De la réversibilité des étiquettes... S’il ne s’était déjà trouvé génialement accaparé par le superbe documentaire d’Herzog sorti en 1999 (https://www.senscritique.com/film/Ennemis_intimes/444604), le titre de ce premier long-métrage du réalisateur argentin Martin Deus aurait pu être, non pas « Mon Meilleur Ami », mais « Mein liebster Feind », « Mon Meilleur Ennemi » ou « Mon Ennemi Préféré », si l’on avait voulu traduire littéralement le titre allemand. Tant il est vrai que l’on sait, depuis Monteverdi et son « Combat de Tancrède et Clorinde » ou, en amont, depuis les étranges couples bibliques de Samson et Dalila ou encore Judith et Holopherne, que l’amour peut tenir du combat...
Martin Deus se penche en effet sur l’adolescence, cet âge de toutes les incertitudes, où des sentiments encore inconnus, portés par des sensations nouvelles, assaillent l’individu de façon sauvage et totalement non apprivoisée. Le personnage exposé à un tel traitement est Lorenzo (Angelo Mutti Spinetta, regard bas, profil sage, magnifique d’intensité rentrée). Les cahots de l’existence le mettent, pour un temps indéterminé, en présence de Caito (Lautaro Rodríguez), d’un an son aîné, hébergé par ses parents suite à une affaire douloureuse, pour dépanner un ami. On pense au film d’André Téchiné, « Quand on a 17 ans » (2016) https://www.senscritique.com/film/Quand_on_a_17_ans/17712520, et à ces amitiés entre jeunes hommes qui peuvent à la fois soulever en eux des troubles infiniment plus profonds que les tentatives de flirt hétérosexuel et lever le voile sur des pans insoupçonnés du rapport à l’autre.
Avec beaucoup de délicatesse, dans les teintes chaudes de la Patagonie argentine, la caméra de Sebastian Gallo recueille avec une grande sensibilité, sur les traits d’Angelo Mutti Spinetta, les manifestations des tourments intérieurs, de la colère la plus vive au doute, à l’émotion, la compassion, l’attirance... Le personnage de Caito oppose à ce corps frêle un rôle plus dense, plus physique, porteur d’une violence potentielle, voire déjà libérée. Une violence qui inquiète et fascine conjointement le jeune homme resté jusqu’alors prudemment dans la voie délimitée par ses parents et notamment par sa mère ; saluons au passage le joli rôle subtil accordé à Mariana Anghileri pour ce personnage maternel à la fois rigoureux et ouvert. Dans la figure du père, on prend plaisir à retrouver Guillermo Pfening, barbu et légèrement forci, que l’on avait quitté en jeune homme svelte et un peu perdu dans « Nobody’s Watching » (2018) https://www.senscritique.com/film/Nobody_s_Watching/28150246, de Julia Solomonoff.

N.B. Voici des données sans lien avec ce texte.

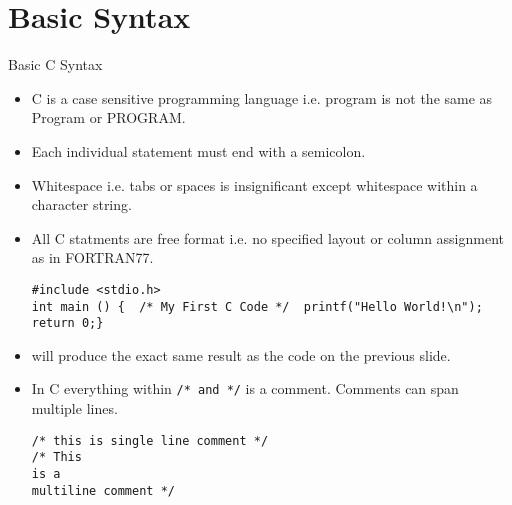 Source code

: \documentclass[10pt,t]{beamer}
\begin{document}
\section{Basic Syntax}
\begin{frame}{Basic C Syntax}
  \begin{itemize}
    \item C is a case sensitive programming language i.e. program is not the same as Program or PROGRAM.
    \item Each individual statement must end with a semicolon. 
    \item Whitespace i.e. tabs or spaces is insignificant except whitespace within a character string.
    \item All C statments are free format i.e. no specified layout or column assignment as in FORTRAN77.
      \begin{lstlisting}[basicstyle=\scriptsize\ttfamily]
#include <stdio.h>
int main () {  /* My First C Code */  printf("Hello World!\n");  return 0;}
      \end{lstlisting}
    \item[] will produce the exact same result as the code on the previous slide.
    \item In C everything within \lstinline|/* and */| is a comment. Comments can span multiple lines.
      \begin{lstlisting}
/* this is single line comment */
/* This
is a 
multiline comment */
      \end{lstlisting}
  \end{itemize}
\end{frame}
\end{document}
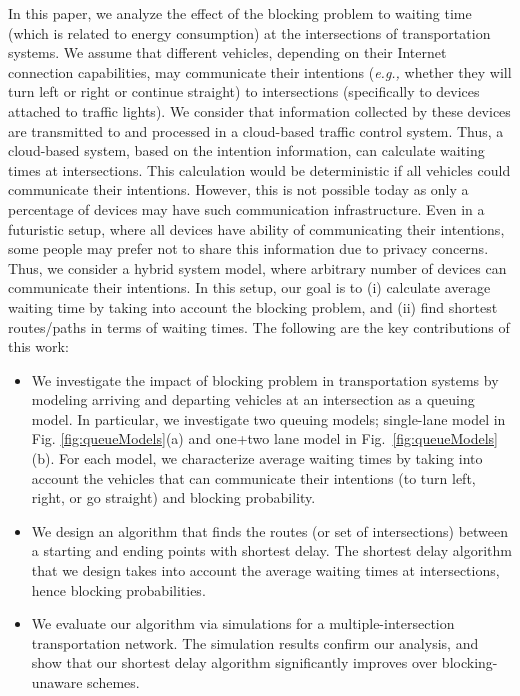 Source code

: \documentclass[conference]{IEEEtran}
\newcommand{\eg}{{\em e.g., }}
\begin{document}
In this paper, we analyze the effect of the blocking problem to waiting time (which is related to energy consumption) at the intersections of transportation systems. We assume that different vehicles, depending on their Internet connection capabilities, may communicate their intentions (\eg whether they will turn left or right or continue straight) to intersections (specifically to devices attached to traffic lights). We consider that information collected by these devices are transmitted to and processed in a cloud-based traffic control system. Thus, a cloud-based system, based on the intention information, can calculate waiting times at intersections. This calculation would be deterministic if all vehicles could communicate their intentions. However, this is not possible today as only a percentage of devices may have such communication infrastructure. Even in a futuristic setup, where all devices have ability of communicating their intentions, some people may prefer not to share this information due to privacy concerns.  Thus, we consider a hybrid system model, where arbitrary number of devices can communicate their intentions. In this setup, our goal is to (i) calculate average waiting time by taking into account the blocking problem, and (ii) find shortest routes/paths in terms of waiting times. The following are the key contributions of this work:
\begin{itemize}
\item We investigate the impact of blocking problem in transportation systems by modeling arriving and departing vehicles at an intersection as a queuing model. In particular, we investigate two queuing models; single-lane model in Fig. \ref{fig:queueModels}(a) and one+two lane model in Fig.~\ref{fig:queueModels}(b). For each model, we characterize average waiting times by taking into account the vehicles that can communicate their intentions (to turn left, right, or go straight) and blocking probability.
\item We design an algorithm that finds the routes (or set of intersections) between a starting and ending points with shortest delay. The shortest delay algorithm that we design takes into account the average waiting times at intersections, hence blocking probabilities.
\item We evaluate our algorithm via simulations for a multiple-intersection transportation network. The simulation results confirm our analysis, and show that our shortest delay algorithm significantly improves over blocking-unaware schemes.
\end{itemize}
\end{document}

Le réalisateur reconnaît aisément avoir mis beaucoup de lui-même dans le personnage de Lorenzo, à la fois sur le plan autobiographique (il fut lui aussi un enfant puis un adolescent sage) et sur le plan phantasmatique, puisqu’il explore ici ses regrets de n’avoir pas croisé, dans son adolescence, la route d’un Caito, avec toute la force d’affranchissement et de révélation dont celui-ci est porteur. Sa présence animale, fascinante pour son délicat compagnon, peut évoquer celle de William Ruffin, qui tenait le rôle du jeune héros dans « Summertime » (2011)
https://www.senscritique.com/film/Summertime/474572, de Matthew Gordon. Corps un peu lourds, musculeux, et s’offrant volontiers torse nu à une caméra qui souligne en eux comme un concentré de sensualité brute. Hormis ces plans parfois un peu appuyés et la musique de Mariano Barrela qui, quoique généralement discrète, souligne par moments trop nettement l’émotion, ce premier long-métrage se pose, grâce à son personnage principal, comme une approche sensible de l’âge adolescent ; un âge dans lequel éclosion et vulnérabilité s’enchevêtrent de façon infiniment émouvante.